Over at Crooked Timber, John Quiggin lays into climate scientist Richard Lindzen. His post begins with reasons one might be inclined to take Lindzen's views seriously:
Unlike nearly all "sceptics", he's a real climate scientist who has done significant research on climate change, and, also unlike most of them, there's no evidence that he has a partisan or financial axe to grind.
But then, we find the 2001 Newsweek interview that gives Quiggin reason for pause:
Lindzen clearly relishes the role of naysayer. He'll even expound on how weakly lung cancer is linked to cigarette smoking. He speaks in full, impeccably logical paragraphs, and he punctuates his measured cadences with thoughtful drags on a cigarette.
And Quiggin's response:
Anyone who could draw this conclusion in the light of the evidence, and act on it as Lindzen has done, is clearly useless as a source of advice on any issue involving the analysis of statistical evidence.
I don't want to get into a debate here about climate science (although the neighbors will likely oblige if you ask them nicely), nor even about the proper analysis of statistical evidence. Instead, I'd like to consider whether enjoying being a contrarian (or a consensus-supporter, for that matter) is a potential source of bias against which scientists should guard.
The basic problem is nothing new: what we observe, and how we interpret what we observe, can be influenced by what we expect to see -- and, sometimes, by what we want to see. Obviously, scientists don't always see what they want to see, else people's grad school lab experiences would be deliriously happy rather than soul-crushingly frustrating. But sometimes what there is to see is ambiguous, and the person making the observation has to make a call. And frequently, with a finite set of data, there are multiple conclusions -- not all of them compatible with each other -- that can be drawn.
These are moments when our expectations and our 'druthers might creep in as the tie-breaker.
At the scale of the larger community of science and the body of knowledge it produces, this may not be such a big deal. There are loads of other scientists who are likely to have different expectations and 'druthers. In trying to take someone else's result and use it to build more knowledge, the thought is that something like replication of the earlier result happens, and biases that may have colored the earlier result will be identified and corrected. (Especially since scientists are in competition for scarce goods like jobs, grants, and Nobel Prizes, there's no reason not to identify problems with the existing knowledge base.)
But each scientist would also like, individually, to be as unbiased as possible. One of the advantages of engaging with lots of other scientists, with different biases than your own, is you get better at noticing your own biases and keeping them on a shorter leash -- putting you in a better place to make objective knowledge.
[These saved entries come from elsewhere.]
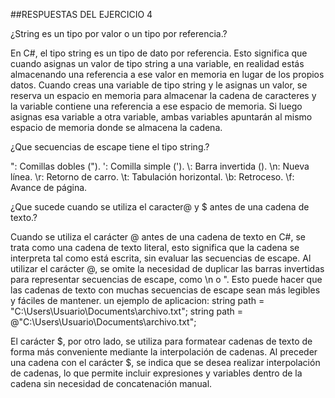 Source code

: ##RESPUESTAS DEL EJERCICIO 4

¿String es un tipo por valor o un tipo por referencia.?

En C#, el tipo string es un tipo de dato por referencia. Esto significa que cuando asignas un valor de tipo string a una variable, en realidad estás almacenando una referencia a ese valor en memoria en lugar de los propios datos.
Cuando creas una variable de tipo string y le asignas un valor, se reserva un espacio en memoria para almacenar la cadena de caracteres y la variable contiene una referencia a ese espacio de memoria. Si luego asignas esa variable a otra variable, ambas variables apuntarán al mismo espacio de memoria donde se almacena la cadena.

¿Que secuencias de escape tiene el tipo string.?

\": Comillas dobles (").
\': Comilla simple (').
\\: Barra invertida (\).
\n: Nueva línea.
\r: Retorno de carro.
\t: Tabulación horizontal.
\b: Retroceso.
\f: Avance de página.

¿Que sucede cuando se utiliza el caracter@ y $ antes de una cadena de texto.?

Cuando se utiliza el carácter @ antes de una cadena de texto en C#, se trata como una cadena de texto literal, esto significa que la cadena se interpreta tal como está escrita, sin evaluar las secuencias de escape.
Al utilizar el carácter @, se omite la necesidad de duplicar las barras invertidas para representar secuencias de escape, como \n o \". Esto puede hacer que las cadenas de texto con muchas secuencias de escape sean más legibles y fáciles de mantener.
un ejemplo de aplicacion: 
    string path = "C:\\Users\\Usuario\\Documents\\archivo.txt";
    string path = @"C:\Users\Usuario\Documents\archivo.txt";

El carácter $, por otro lado, se utiliza para formatear cadenas de texto de forma más conveniente mediante la interpolación de cadenas. Al preceder una cadena con el carácter $, se indica que se desea realizar interpolación de cadenas, lo que permite incluir expresiones y variables dentro de la cadena sin necesidad de concatenación manual.



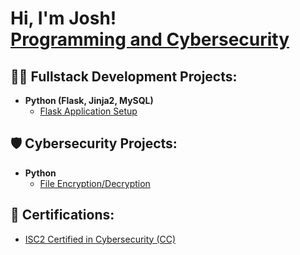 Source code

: <h1>Hi, I'm Josh! <br/><a href="https://github.com/joshuavargas">Programming and Cybersecurity</a>

<h2>👨‍💻 Fullstack Development Projects:</h2>

<!--- <b>JavaScript (MongoDB, Express.js, React.js, Node.js)</b>
  - [MERN Application Setup](https://github.com/JoshuaVargas/flask_app_setup)
  
- <b>C# (ASP.Net Core MVC Web Apps, MySQL)</b>
  - [ASP.Net Core Application Setup](https://github.com/JoshuaVargas/flask_app_setup) -->
 
- <b>Python (Flask, Jinja2, MySQL)</b>
  - [Flask Application Setup](https://github.com/JoshuaVargas/flask_app_setup)
 
<h2>🛡 Cybersecurity Projects:</h2>

<!--- <b>Azure</b>
  - [Active Directory Home Lab](https://github.com/JoshuaVargas/)
  - [Azure Sentinel SIEM](https://github.com/JoshuaVargas/)

- <b>Powershell</b>
  - [File Integiry Monitor (FIM)](https://github.com/JoshuaVargas/) -->
 
- <b>Python</b>
  - [File Encryption/Decryption](https://github.com/JoshuaVargas/basic_python_encryption)


<h2>📃 Certifications:</h2>

- [ISC2 Certified in Cybersecurity (CC)](https://www.credly.com/badges/e0b747ca-22db-4531-906f-db462a7d8a7d)


<!--
**joshuavargas/joshuavargas** is a ✨ _special_ ✨ repository because its `README.md` (this file) appears on your GitHub profile.

Here are some ideas to get you started:

- 🔭 I’m currently working on ...
- 🌱 I’m currently learning ...
- 👯 I’m looking to collaborate on ...
- 🤔 I’m looking for help with ...
- 💬 Ask me about ...
- 📫 How to reach me: ...
- 😄 Pronouns: ...
- ⚡ Fun fact: ...
-->
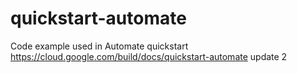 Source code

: # quickstart-automate
Code example used in Automate quickstart
https://cloud.google.com/build/docs/quickstart-automate
update 2
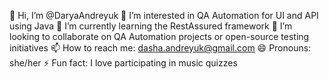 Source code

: 👋 Hi, I’m @DaryaAndreyuk
👀 I’m interested in QA Automation for UI and API using Java
🌱 I’m currently learning the RestAssured framework
💞️ I’m looking to collaborate on QA Automation projects or open-source testing initiatives
📫 How to reach me: dasha.andreyuk@gmail.com
😄 Pronouns: she/her
⚡ Fun fact: I love participating in music quizzes

<!---
DaryaAndreyuk/DaryaAndreyuk is a ✨ special ✨ repository because its `README.md` (this file) appears on your GitHub profile.
You can click the Preview link to take a look at your changes.
--->
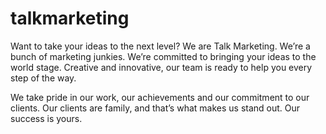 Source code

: # talkmarketing 
Want to take your ideas to the next level? We are Talk Marketing. We’re a bunch of marketing junkies. We’re committed to bringing your ideas to the world stage. Creative and innovative, our team is ready to help you every step of the way. 

We take pride in our work, our achievements and our commitment to our clients. Our clients are family, and that’s what makes us stand out. Our success is yours.
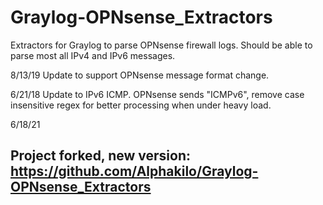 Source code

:# Graylog-OPNsense_Extractors
Extractors for Graylog to parse OPNsense firewall logs. Should be able to parse most all IPv4 and IPv6 messages.


8/13/19 Update to support OPNsense message format change.

6/21/18 Update to IPv6 ICMP. OPNsense sends "ICMPv6", remove case insensitive regex for better processing when under heavy load.


6/18/21
## Project forked, new version: https://github.com/Alphakilo/Graylog-OPNsense_Extractors
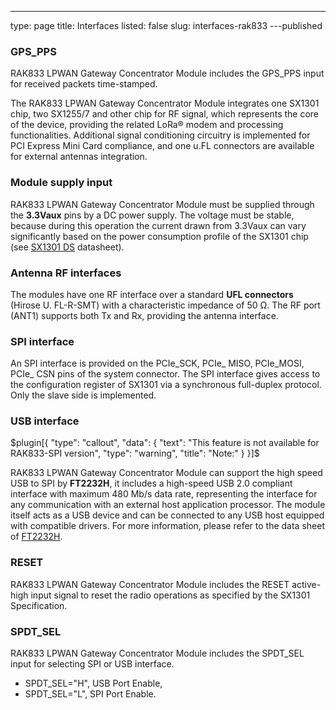 ---
type: page
title: Interfaces
listed: false
slug: interfaces-rak833
---published

### GPS_PPS

RAK833 LPWAN Gateway Concentrator Module includes the GPS_PPS input for received packets time-stamped.

The RAK833 LPWAN Gateway Concentrator Module integrates one SX1301 chip, two SX1255/7 and other chip for RF signal, which represents the core of the device, providing the related LoRa® modem and processing functionalities. Additional signal conditioning circuitry is implemented for PCI Express Mini Card compliance, and one u.FL connectors are available for external antennas integration.

### Module supply input

RAK833 LPWAN Gateway Concentrator Module must be supplied through the **3.3Vaux** pins by a DC power supply. The voltage must be stable, because during this operation the current drawn from 3.3Vaux can vary significantly based on the power consumption profile of the SX1301 chip (see [SX1301 DS](https://www.semtech.com/uploads/documents/sx1301.pdf) datasheet).

### Antenna RF interfaces

The modules have one RF interface over a standard **UFL connectors** (Hirose U. FL-R-SMT) with a characteristic impedance of 50 Ω. The RF port (ANT1) supports both Tx and Rx, providing the antenna interface.

### SPI interface

An SPI interface is provided on the PCIe_SCK, PCIe_  MISO, PCIe_MOSI, PCIe_ CSN pins of the system connector. The SPI interface gives access to the configuration register of SX1301 via a synchronous full-duplex protocol. Only the slave side is implemented.

### USB interface

$plugin[{
    "type": "callout",
    "data": {
        "text": "This feature is not available for RAK833-SPI version",
        "type": "warning",
        "title": "Note:"
    }
}]$

RAK833 LPWAN Gateway Concentrator Module can support the high speed USB to SPI by **FT2232H**, it includes a high-speed USB 2.0 compliant interface with maximum 480 Mb/s data rate, representing the interface for any communication with an external host application processor. The module itself acts as a USB device and can be connected to any USB host equipped with compatible drivers. For more information, please refer to the data sheet of [FT2232H](https://www.ftdichip.com/Support/Documents/DataSheets/ICs/DS_FT2232H.pdf).

### RESET

RAK833 LPWAN Gateway Concentrator Module includes the RESET active-high input signal to reset the radio operations as specified by the SX1301 Specification.

### SPDT_SEL

RAK833 LPWAN Gateway Concentrator Module includes the SPDT_SEL input for selecting SPI or USB interface.

- SPDT_SEL="H", USB Port Enable, 
- SPDT_SEL="L", SPI Port Enable.

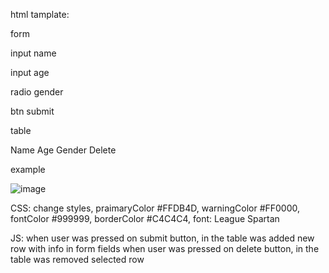 html tamplate:

form

  input name
  
  input age
  
  radio gender
  
  btn submit
  
table

  Name Age Gender Delete
  
  example 
  
  ![image](https://user-images.githubusercontent.com/47348743/181247768-5b33bf09-4eff-4700-8147-c7d5ba32f598.png)


CSS: change styles, praimaryColor #FFDB4D, warningColor #FF0000, fontColor #999999, borderColor #C4C4C4, font: League Spartan

JS: when user was pressed on submit button, in the table was added new row with info in form fields
    when user was pressed on delete button, in the table was removed selected row
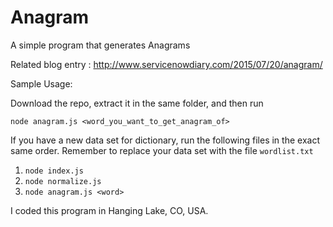 # Anagram
A simple program that generates Anagrams

Related blog entry : http://www.servicenowdiary.com/2015/07/20/anagram/

Sample Usage:

Download the repo, extract it in the same folder, and then run

`node anagram.js <word_you_want_to_get_anagram_of>`

If you have a new data set for dictionary, run the following files in the exact same order. Remember to replace your data set with the file `wordlist.txt`

1. `node index.js`
2. `node normalize.js`
3. `node anagram.js <word>`



I coded this program in Hanging Lake, CO, USA.

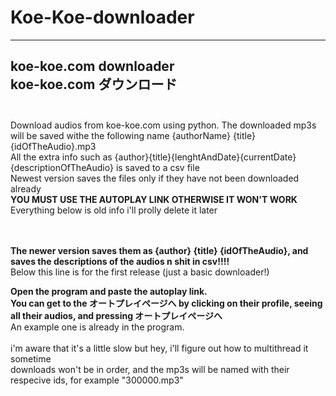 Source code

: # Koe-Koe-downloader
------------
<b>koe-koe.com downloader<br/>
koe-koe.com ダウンロード</b><br/></br>
----
Download audios from koe-koe.com using python. The downloaded mp3s will be saved withe the following name {authorName} {title} {idOfTheAudio}.mp3<br>
All the extra info such as {author}{title}{lenghtAndDate}{currentDate}{descriptionOfTheAudio} is saved to a csv file<br>
Newest version saves the files only if they have not been downloaded already<br>
<b>YOU MUST USE THE AUTOPLAY LINK OTHERWISE IT WON'T WORK</b></br>
Everything below is old info i'll  prolly delete it later
<br><br><br>






<b>The newer version saves them as {author} {title} {idOfTheAudio}, and saves the descriptions of the audios n shit in csv!!!!</b></br>
Below this line is for the first release (just a basic downloader!)<br/>

<b>Open the program and paste the autoplay link. </b><br/>
<b>You can get to the オートプレイページへ by clicking on their profile, seeing all their audios, and pressing オートプレイページへ</b>
<br/>An example one is already in the program.
<br/>
<br/>
i'm aware that it's a little slow but hey, i'll figure out how to multithread it sometime</br>
downloads won't be in order, and the mp3s will be named with their respecive ids, for example "300000.mp3"<br/>

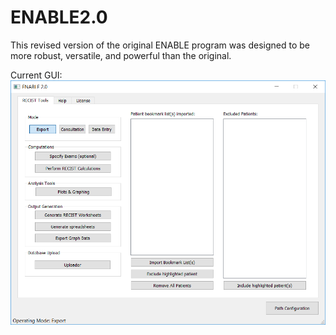 # ENABLE2.0

This revised version of the original ENABLE program was designed to be more robust, versatile, and powerful than the original.

Current GUI:
![ScreenShot](/images/ENABLE_GUI.png)

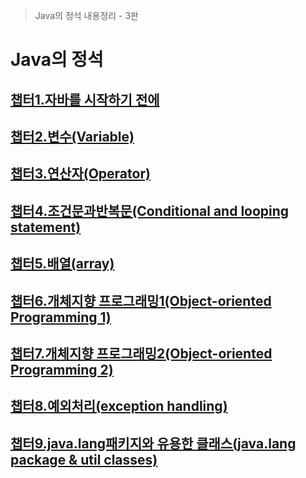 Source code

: > Java의 정석 내용정리 - 3판

# Java의 정석

## [챕터1.자바를 시작하기 전에](https://github.com/jjy3385/TIL/blob/main/Java/Java%EC%9D%98%20%EC%A0%95%EC%84%9D/ch1/README.md)

## [챕터2.변수(Variable)](https://github.com/jjy3385/TIL/blob/main/Java/Java%EC%9D%98%20%EC%A0%95%EC%84%9D/ch2/README.md)

## [챕터3.연산자(Operator)](https://github.com/jjy3385/TIL/blob/main/Java/Java%EC%9D%98%20%EC%A0%95%EC%84%9D/ch3/README.md)

## [챕터4.조건문과반복문(Conditional and looping statement)](https://github.com/jjy3385/TIL/blob/main/Java/Java%EC%9D%98%20%EC%A0%95%EC%84%9D/ch4/README.md)

## [챕터5.배열(array)](https://github.com/jjy3385/TIL/blob/main/Java/Java%EC%9D%98%20%EC%A0%95%EC%84%9D/ch5/README.md)

## [챕터6.개체지향 프로그래밍1(Object-oriented Programming 1)](https://github.com/jjy3385/TIL/blob/main/Java/Java%EC%9D%98%20%EC%A0%95%EC%84%9D/ch6/README.md)

## [챕터7.개체지향 프로그래밍2(Object-oriented Programming 2)](https://github.com/jjy3385/TIL/blob/main/Java/Java%EC%9D%98%20%EC%A0%95%EC%84%9D/ch7/README.md)

## [챕터8.예외처리(exception handling)](https://github.com/jjy3385/TIL/blob/main/Java/Java%EC%9D%98%20%EC%A0%95%EC%84%9D/ch8/README.md)

## [챕터9.java.lang패키지와 유용한 클래스(java.lang package & util classes)](https://github.com/jjy3385/TIL/blob/main/Java/Java%EC%9D%98%20%EC%A0%95%EC%84%9D/ch9/README.md)
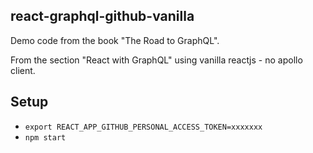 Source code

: ## react-graphql-github-vanilla

Demo code from the book "The Road to GraphQL".

From the section "React with GraphQL" using vanilla reactjs - no apollo client.

## Setup

- `export REACT_APP_GITHUB_PERSONAL_ACCESS_TOKEN=xxxxxxx`
- `npm start`
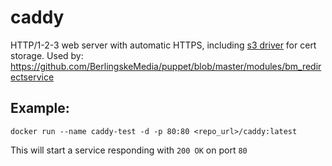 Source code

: # caddy

HTTP/1-2-3 web server with automatic HTTPS, including [s3 driver](https://github.com/ss098/certmagic-s3) for cert storage.
Used by: https://github.com/BerlingskeMedia/puppet/blob/master/modules/bm_redirectservice


## Example:

`docker run --name caddy-test -d -p 80:80 <repo_url>/caddy:latest`

This will start a service responding with `200 OK` on port `80`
So, what if you discover that you take a lot of pleasure in being a naysayer or contrarian? Is coming to such self-awareness the kind of thing that should make you extra careful in coming to contrarian conclusions about the data? If you actually come to the awareness that you dig being a contrarian, does it put you in a better position to take corrective action than you would if you enjoyed being a contrarian but didn't realize that being contrarian was what was bringing you the enjoyment?
What kind of corrective action do I have in mind? I'm thinking of a kind of scientific buddy-system, matching scientists with contrarian leanings to scientists who are made happier by consensus-supporting. Such a pairing would be useful for each scientist in the pair: Here's the guy you have to convince! After all, one of the things serious scientists are after is a good grip on how things actually are. An explanation that a scientist with different default assumptions than yours can't easily dismiss is an explanation worth taking seriously. If, on the other hand, your "buddy" can dismiss your explanation, it would be good to know why so you can address its weaknesses (or even, if it is warranted, change your conclusions).
Such a buddy-system would probably only be workable with scientists who are serious about intellectual honesty and getting knowledge that is objective as possible. You wouldn't want to be paired with a scientist for whom having an open mind would be at odds with the conditions of his employment.